その中で女性ホルモンは女性の美しい肌や髪をつくったり、骨の健康や精神面においてもさまざまな影響を及ぼす重要なホルモンです。

変化しやすい女性ホルモン

エストロゲンとプロゲステロン

女性ホルモンは卵巣から分泌されるホルモンでエストロゲン(卵胞ホルモン)とプロゲステロン(黄体ホルモン)の2種類があります。

エストロゲンは生理後のおよそ2週間に働き、女性らしい体をつくるホルモンで、コラーゲンの産生を促しお肌や髪を美しくしたり、自律神経の安定、脳、骨、血管などの健康を保ちます。
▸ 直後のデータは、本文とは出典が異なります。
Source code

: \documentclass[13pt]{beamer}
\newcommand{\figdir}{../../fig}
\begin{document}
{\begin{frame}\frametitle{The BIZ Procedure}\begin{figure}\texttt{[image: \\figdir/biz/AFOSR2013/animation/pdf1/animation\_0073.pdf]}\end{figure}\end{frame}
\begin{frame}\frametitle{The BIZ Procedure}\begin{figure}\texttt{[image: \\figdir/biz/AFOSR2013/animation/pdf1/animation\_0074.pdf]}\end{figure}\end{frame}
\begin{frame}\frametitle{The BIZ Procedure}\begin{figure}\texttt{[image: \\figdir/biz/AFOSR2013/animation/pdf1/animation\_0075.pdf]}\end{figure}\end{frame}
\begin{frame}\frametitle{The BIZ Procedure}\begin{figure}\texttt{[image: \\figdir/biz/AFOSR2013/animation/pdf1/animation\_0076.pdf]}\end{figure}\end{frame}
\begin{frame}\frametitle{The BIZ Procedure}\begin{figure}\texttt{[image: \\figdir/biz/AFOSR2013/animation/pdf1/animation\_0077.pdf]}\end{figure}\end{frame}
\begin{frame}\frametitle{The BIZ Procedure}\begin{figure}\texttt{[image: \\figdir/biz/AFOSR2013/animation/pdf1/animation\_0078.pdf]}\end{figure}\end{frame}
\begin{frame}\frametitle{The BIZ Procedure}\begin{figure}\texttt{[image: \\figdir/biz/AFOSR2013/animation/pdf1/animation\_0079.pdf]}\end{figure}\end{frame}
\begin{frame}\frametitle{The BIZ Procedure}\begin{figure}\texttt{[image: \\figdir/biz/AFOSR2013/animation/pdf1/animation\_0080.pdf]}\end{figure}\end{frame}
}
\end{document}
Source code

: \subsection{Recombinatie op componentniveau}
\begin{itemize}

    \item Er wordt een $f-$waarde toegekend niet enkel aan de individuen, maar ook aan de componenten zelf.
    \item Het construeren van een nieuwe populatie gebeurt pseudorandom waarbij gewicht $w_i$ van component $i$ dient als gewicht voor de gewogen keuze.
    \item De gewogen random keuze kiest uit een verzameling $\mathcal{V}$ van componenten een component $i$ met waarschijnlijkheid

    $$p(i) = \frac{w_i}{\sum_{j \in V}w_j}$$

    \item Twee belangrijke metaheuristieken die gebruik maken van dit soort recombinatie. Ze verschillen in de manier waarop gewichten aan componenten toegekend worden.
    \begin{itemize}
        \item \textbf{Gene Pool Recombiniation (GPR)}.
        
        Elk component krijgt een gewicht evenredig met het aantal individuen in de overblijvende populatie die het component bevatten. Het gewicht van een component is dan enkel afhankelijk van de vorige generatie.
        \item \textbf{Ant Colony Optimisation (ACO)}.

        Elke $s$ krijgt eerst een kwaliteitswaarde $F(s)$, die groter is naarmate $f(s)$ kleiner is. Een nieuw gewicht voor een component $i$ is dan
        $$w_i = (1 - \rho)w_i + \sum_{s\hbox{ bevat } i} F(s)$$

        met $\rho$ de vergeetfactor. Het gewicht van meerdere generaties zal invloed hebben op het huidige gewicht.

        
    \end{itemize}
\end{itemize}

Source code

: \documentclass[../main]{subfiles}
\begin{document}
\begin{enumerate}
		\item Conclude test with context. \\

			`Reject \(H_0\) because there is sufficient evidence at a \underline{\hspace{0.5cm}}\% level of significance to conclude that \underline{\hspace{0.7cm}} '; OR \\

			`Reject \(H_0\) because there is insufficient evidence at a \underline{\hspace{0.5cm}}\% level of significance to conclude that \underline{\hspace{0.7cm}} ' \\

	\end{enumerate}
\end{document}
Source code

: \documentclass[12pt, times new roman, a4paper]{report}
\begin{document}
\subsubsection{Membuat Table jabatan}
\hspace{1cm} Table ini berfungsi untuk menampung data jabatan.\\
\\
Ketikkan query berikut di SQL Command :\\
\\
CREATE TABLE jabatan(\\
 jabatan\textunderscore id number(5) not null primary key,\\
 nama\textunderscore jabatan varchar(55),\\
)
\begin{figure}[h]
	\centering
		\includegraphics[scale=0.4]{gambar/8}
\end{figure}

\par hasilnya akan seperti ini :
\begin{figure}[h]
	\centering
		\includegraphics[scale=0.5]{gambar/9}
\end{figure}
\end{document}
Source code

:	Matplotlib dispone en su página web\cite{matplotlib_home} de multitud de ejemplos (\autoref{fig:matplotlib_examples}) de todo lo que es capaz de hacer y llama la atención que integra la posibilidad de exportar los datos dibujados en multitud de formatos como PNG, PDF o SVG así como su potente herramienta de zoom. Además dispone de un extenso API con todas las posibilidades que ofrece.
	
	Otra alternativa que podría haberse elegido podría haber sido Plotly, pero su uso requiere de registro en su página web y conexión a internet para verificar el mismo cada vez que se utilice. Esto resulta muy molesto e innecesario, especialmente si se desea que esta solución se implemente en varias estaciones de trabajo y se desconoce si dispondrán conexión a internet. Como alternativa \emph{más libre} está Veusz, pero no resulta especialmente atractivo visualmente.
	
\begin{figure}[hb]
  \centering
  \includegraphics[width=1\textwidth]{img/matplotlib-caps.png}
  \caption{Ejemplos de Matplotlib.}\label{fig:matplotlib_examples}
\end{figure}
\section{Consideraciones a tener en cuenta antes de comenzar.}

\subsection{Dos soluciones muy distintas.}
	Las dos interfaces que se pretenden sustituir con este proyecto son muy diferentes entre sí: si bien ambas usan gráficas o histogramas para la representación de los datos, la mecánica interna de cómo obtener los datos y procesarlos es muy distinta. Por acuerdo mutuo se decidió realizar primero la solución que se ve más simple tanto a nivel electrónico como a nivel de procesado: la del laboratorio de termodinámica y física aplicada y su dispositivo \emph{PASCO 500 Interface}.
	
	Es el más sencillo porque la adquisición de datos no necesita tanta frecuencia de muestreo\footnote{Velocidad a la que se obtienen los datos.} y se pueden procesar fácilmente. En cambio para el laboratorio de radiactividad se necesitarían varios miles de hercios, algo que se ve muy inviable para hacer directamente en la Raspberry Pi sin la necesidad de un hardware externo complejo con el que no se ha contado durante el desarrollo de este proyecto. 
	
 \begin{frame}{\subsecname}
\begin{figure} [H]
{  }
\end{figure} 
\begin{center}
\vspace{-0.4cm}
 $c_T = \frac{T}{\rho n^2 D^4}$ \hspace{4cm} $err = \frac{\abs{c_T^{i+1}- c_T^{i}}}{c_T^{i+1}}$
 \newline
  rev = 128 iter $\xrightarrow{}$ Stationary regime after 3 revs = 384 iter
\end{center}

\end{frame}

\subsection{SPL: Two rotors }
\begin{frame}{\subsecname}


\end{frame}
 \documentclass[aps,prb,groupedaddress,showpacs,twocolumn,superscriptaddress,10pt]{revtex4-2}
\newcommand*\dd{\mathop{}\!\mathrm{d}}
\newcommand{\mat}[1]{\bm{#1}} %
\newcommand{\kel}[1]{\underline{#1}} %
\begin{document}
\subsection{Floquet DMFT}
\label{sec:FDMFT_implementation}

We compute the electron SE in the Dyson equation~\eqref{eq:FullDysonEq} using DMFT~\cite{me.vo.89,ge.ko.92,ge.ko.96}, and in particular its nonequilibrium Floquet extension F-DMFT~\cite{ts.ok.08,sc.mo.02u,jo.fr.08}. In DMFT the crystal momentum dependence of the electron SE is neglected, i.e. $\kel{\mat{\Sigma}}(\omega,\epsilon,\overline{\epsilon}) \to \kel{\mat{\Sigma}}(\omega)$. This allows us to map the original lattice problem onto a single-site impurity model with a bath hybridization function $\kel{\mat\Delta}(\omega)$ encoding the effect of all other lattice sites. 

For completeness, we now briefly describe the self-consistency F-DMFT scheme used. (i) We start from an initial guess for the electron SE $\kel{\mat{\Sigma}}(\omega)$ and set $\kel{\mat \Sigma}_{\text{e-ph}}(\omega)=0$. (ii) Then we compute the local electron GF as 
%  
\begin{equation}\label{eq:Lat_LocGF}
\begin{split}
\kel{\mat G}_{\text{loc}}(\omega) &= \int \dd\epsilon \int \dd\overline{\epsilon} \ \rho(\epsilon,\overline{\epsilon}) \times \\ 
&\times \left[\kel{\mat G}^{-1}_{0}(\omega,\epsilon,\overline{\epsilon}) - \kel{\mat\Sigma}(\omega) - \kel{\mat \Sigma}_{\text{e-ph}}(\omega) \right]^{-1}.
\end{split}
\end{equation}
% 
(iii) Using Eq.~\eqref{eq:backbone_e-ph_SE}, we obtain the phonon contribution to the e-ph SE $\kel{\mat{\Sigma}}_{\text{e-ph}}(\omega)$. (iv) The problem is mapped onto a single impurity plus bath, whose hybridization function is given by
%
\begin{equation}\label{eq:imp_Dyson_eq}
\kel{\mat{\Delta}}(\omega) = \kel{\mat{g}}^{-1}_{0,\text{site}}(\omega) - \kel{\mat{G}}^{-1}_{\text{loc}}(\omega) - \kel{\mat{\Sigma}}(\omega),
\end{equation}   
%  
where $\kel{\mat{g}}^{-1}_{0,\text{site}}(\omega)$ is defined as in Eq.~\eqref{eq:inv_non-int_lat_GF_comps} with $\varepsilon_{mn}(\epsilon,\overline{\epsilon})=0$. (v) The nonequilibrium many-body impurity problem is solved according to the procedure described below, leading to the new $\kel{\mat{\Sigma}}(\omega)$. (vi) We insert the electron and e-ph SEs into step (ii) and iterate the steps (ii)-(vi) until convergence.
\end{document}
プロゲステロンは排卵後から生理までの約2週間に分泌され、妊娠を維持させる状態に働くため体温を上げ、水分や栄養素をためこみやすく作用します。そのため生理前になると食欲が増進して、むくみやすくなったり、便秘がちに。また皮脂分泌が増え吹き出物ができやすくなったりします。

一方女性の美しさをサポートするエストロゲンですが多ければ良いということではなく、分泌が多すぎてしまうとプロゲステロンとのバランスが崩れ、婦人科系の疾患リスクが高まる可能性も。エストロゲンとプロゲステロンの分泌量は多すぎず、少なすぎず、適切なバランスが卵巣の健康をまもり、お肌や髪の美しさ、若さを保つことにつながるのですね。

女性ホルモンと自律神経は密接な関係

女性ホルモンは脳の視床下部から卵巣に指令がおくられることで分泌されているのですが、この視床下部は自律神経のコントロールもしているため、ストレスの影響を受けやすくなります。

過度なストレスや不規則な生活習慣などによって自律神経のバランスが乱れると、若くても女性ホルモンの分泌が適切に機能しなくなったり、ホルモンバランスが悪くなって生理不順やPMS(月経前症候群)などさまざまな症状の原因となることがあります。

そして女性ホルモンは年齢とともに分泌量が変化し、30代後半から徐々に減り、40代後半では激減し、更年期障害といった不調があらわれやすくなります。

卵巣は老化しやすい臓器で、特にエストロゲンの分泌が急激に低下してしまうと更年期障害を重くしてしまうといわれています。そのためできるだけ卵巣機能の若さを保ち、老化をゆるやかにしていくことが重要に。

天然に存在するフィトケミカル(フィト→植物、ケミカル→化学物質)のフィト(植物性)エストロゲンには、体内でエストロゲンと似た働きをもちます。

フィトエストロゲンは、エストロゲン作用と抗エストロゲン作用を併せもち、不足しているエストロゲンを補う働きと、過剰に分泌される場合はエストロゲンを抑制し、体内のエストロゲンレベルを調整する作用があります。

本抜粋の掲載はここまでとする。